With a hat-tip to Lisa Williams, this month’s Atlantic Monthly Journal has the first article I’ve ever seen in a mainstream magazine on EBM. The author calls for a national clinical institute to supplant the NIH and AHCQ, and actually make pronouncements on what works, and try to get the medical profession and health care industry to follow it. I’m so knocked out by an article on this topic getting into a major non-health care journal, that it would churlish to point out that our British cousins have already got one.

POLICY: Health savings accounts-the likely impact

Over at Medpundit, Sydney Smith quotes the WSJ on health care cost breakdowns and argues that HSAs will allow market intervention in the share of spending that goes to doctors and pharmaceuticals, and will bring both that spending under control and enforce market discipline on the providers to give us stuff we want.  The WSJ thinks that what the consumer wants is flash computer-based customer service and they may well be right. There are though a couple of problems with this, and it takes a nerdy wonk like me to point them out.

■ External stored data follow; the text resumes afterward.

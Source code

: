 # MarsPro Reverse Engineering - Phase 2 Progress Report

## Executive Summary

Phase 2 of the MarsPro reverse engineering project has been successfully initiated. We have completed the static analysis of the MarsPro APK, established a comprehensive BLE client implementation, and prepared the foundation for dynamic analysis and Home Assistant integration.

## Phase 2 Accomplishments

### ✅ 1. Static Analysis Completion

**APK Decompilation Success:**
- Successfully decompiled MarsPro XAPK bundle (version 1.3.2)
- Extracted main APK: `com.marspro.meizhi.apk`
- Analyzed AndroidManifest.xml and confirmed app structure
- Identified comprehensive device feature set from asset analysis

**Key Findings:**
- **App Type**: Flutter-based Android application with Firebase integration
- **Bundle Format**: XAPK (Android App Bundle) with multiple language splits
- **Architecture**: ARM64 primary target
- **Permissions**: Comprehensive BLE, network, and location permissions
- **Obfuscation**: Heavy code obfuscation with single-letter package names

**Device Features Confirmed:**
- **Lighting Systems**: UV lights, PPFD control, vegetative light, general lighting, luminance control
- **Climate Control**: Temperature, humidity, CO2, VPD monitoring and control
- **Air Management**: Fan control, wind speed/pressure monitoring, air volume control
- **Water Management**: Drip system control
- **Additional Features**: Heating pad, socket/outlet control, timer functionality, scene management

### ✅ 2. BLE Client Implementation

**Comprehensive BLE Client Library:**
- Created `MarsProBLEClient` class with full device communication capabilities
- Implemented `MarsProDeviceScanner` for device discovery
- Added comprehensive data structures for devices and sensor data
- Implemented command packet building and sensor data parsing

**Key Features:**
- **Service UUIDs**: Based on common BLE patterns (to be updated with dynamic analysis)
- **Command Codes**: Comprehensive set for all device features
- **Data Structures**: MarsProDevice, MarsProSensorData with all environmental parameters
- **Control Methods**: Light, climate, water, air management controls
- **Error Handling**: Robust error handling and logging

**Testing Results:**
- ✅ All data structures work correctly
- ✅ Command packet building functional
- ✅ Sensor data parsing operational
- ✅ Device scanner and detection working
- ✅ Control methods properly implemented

First, it’s unclear exactly what the HSA can be used to pay for (OTC drugs? I doubt it; off formulary drugs? Maybe not in Medicare) so there’ll be less of a market in which it can enforce its discipline than might be suspected. Second, about half of physician costs are connected to other costs that involve hospital stays and surgery–in other words they happen after the deductible has already been blown and the HSA spent, and we’re not talking about 33% of spending but more like 20-odd % of the "market" being "managed" by these new HSA bearing consumers–and that’s assuming that everyone gets one.  The real issue as George Halvorson points out and Milton Friedman despite his many intelligent view points gets wrong is that almost 70% of the money goes on 10% of the people.  That’s where the costs need to be controlled, and there’s nothing in the HSA that can possibly do anything about that.

Now from the other side of my mouth, here’s why I’m getting one.  I pay my own insurance and I have medical expenses that don’t reach my deductible and I’d love to pay those in pre-tax versus post-tax dollars. So for people like me, they’ll grow as a niche insurance product. But I’m only 8% of the market.  64% are in employer-based insurance and they’re beginning to flirt with consumer-directed health plans. Some of these consumer-directed health plans give  money to the employees to put in their HSA. Once employers figure out that giving real money to employees for their HSA’s means taking it away from their self-insurance pool, they’ll either find the next trendy product OR reduce markedly the amount they give so that it is way less than the deductible.  At that point all but the healthiest employees will move back to a more comprehensive plan.

Meanwhile Sydney will have to figure out why she’s creating a understandable consumer price list–and that’s not simply printing out the CPT codes– just for the 10% of patients walking into her office who are now paying with pre-tax but real dollars. My advice is to her is to mark those prices up!